Il primo album di questo combo è fate wave che, rispetto alle precedenti esperienze di Miller, appare leggermente più orientato ad un caos organizzato dal quale emerge, se non una parvenza di direzione formale, qualche traccia di armonia. Il fatto è che l'architettura sonora appare così intricata, tanto che ogni strumento si accavalla sull'altro, formando una nebulosa timbrica compatta in perpetuo movimento. aerial bell è quasi melodioso nei suoi groove geometrici e le sue continue disgregazioni in mille rivoli, che vanno ad erodere i confini tra math rock, prog e jazz, come insegnano i Monobody, e ne fanno una delle composizioni più stimolanti ascoltate ultimamente.
Ma che per Miller e il resto della band la partitura ritmica rivesta un ruolo preponderante rispetto a quella armonica lo conferma owl, nella quale non si trova un filo conduttore armonico nell'ammasso frenetico di note che viene vomitato dalla chitarra perennemente irrequieta - come un incontro tra il virtuosismo zappiano di Mike Keneally e l'aleatorietà di Henry Kaiser -, ma il tutto si dipana in funzione delle tentacolari deviazioni percussive, caricate come una sorta di moto perpetuo nello scandire tempi complessi e macchinosi.
Se glowworm conferma tale aspetto e prospettiva, beam shear colleziona una serie di scombinati arpeggi e riff all'insegna del math rock più convulso, mentre il suo seguito beam shear [alt] e arp salix sono dei saggi di "guitar craft" frippiana ipercinetici, che appaiono discendere direttamente da quello che sembra un ramo derivato dai "projekct" crimsoniani giunto dal futuro.

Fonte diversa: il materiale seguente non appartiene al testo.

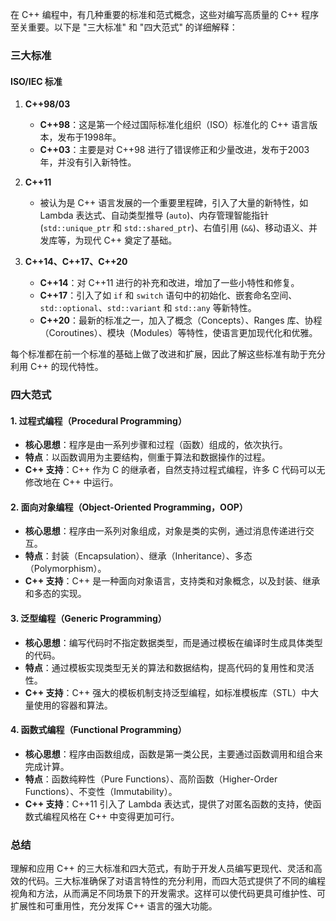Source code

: 在 C++ 编程中，有几种重要的标准和范式概念，这些对编写高质量的 C++ 程序至关重要。以下是 "三大标准" 和 "四大范式" 的详细解释：

### 三大标准

#### ISO/IEC 标准

1. **C++98/03**

   - **C++98**：这是第一个经过国际标准化组织（ISO）标准化的 C++ 语言版本，发布于1998年。
   - **C++03**：主要是对 C++98 进行了错误修正和少量改进，发布于2003年，并没有引入新特性。

2. **C++11**

   - 被认为是 C++ 语言发展的一个重要里程碑，引入了大量的新特性，如 Lambda 表达式、自动类型推导 (`auto`)、内存管理智能指针 (`std::unique_ptr` 和 `std::shared_ptr`)、右值引用 (`&&`)、移动语义、并发库等，为现代 C++ 奠定了基础。

3. **C++14、C++17、C++20**

   - **C++14**：对 C++11 进行的补充和改进，增加了一些小特性和修复。
   - **C++17**：引入了如 `if` 和 `switch` 语句中的初始化、嵌套命名空间、`std::optional`、`std::variant` 和 `std::any` 等新特性。
   - **C++20**：最新的标准之一，加入了概念（Concepts）、Ranges 库、协程（Coroutines）、模块（Modules）等特性，使语言更加现代化和优雅。

每个标准都在前一个标准的基础上做了改进和扩展，因此了解这些标准有助于充分利用 C++ 的现代特性。

### 四大范式

#### 1. **过程式编程（Procedural Programming）**

- **核心思想**：程序是由一系列步骤和过程（函数）组成的，依次执行。
- **特点**：以函数调用为主要结构，侧重于算法和数据操作的过程。
- **C++ 支持**：C++ 作为 C 的继承者，自然支持过程式编程，许多 C 代码可以无修改地在 C++ 中运行。

#### 2. **面向对象编程（Object-Oriented Programming，OOP）**

- **核心思想**：程序由一系列对象组成，对象是类的实例，通过消息传递进行交互。
- **特点**：封装（Encapsulation）、继承（Inheritance）、多态（Polymorphism）。
- **C++ 支持**：C++ 是一种面向对象语言，支持类和对象概念，以及封装、继承和多态的实现。

#### 3. **泛型编程（Generic Programming）**

- **核心思想**：编写代码时不指定数据类型，而是通过模板在编译时生成具体类型的代码。
- **特点**：通过模板实现类型无关的算法和数据结构，提高代码的复用性和灵活性。
- **C++ 支持**：C++ 强大的模板机制支持泛型编程，如标准模板库（STL）中大量使用的容器和算法。

#### 4. **函数式编程（Functional Programming）**

- **核心思想**：程序由函数组成，函数是第一类公民，主要通过函数调用和组合来完成计算。
- **特点**：函数纯粹性（Pure Functions）、高阶函数（Higher-Order Functions）、不变性（Immutability）。
- **C++ 支持**：C++11 引入了 Lambda 表达式，提供了对匿名函数的支持，使函数式编程风格在 C++ 中变得更加可行。

### 总结

理解和应用 C++ 的三大标准和四大范式，有助于开发人员编写更现代、灵活和高效的代码。三大标准确保了对语言特性的充分利用，而四大范式提供了不同的编程视角和方法，从而满足不同场景下的开发需求。这样可以使代码更具可维护性、可扩展性和可重用性，充分发挥 C++ 语言的强大功能。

Il disco è completato da cinque brevi bozze sonore basate sull'improvvisazione che si dedicano maggiormente all'avant-garde atmosferico e che fanno di fate wave una totale esplorazione delle molteplici forme di cui si nutre il prog (jazz, classica contemporanea, metal e math rock) portandole all'estremo. Un album affascinante e stimolante al quale però bisogna approcciarsi con il giusto stato d'animo per concentrarsi nell'ascolto e godere appieno della sua complessità.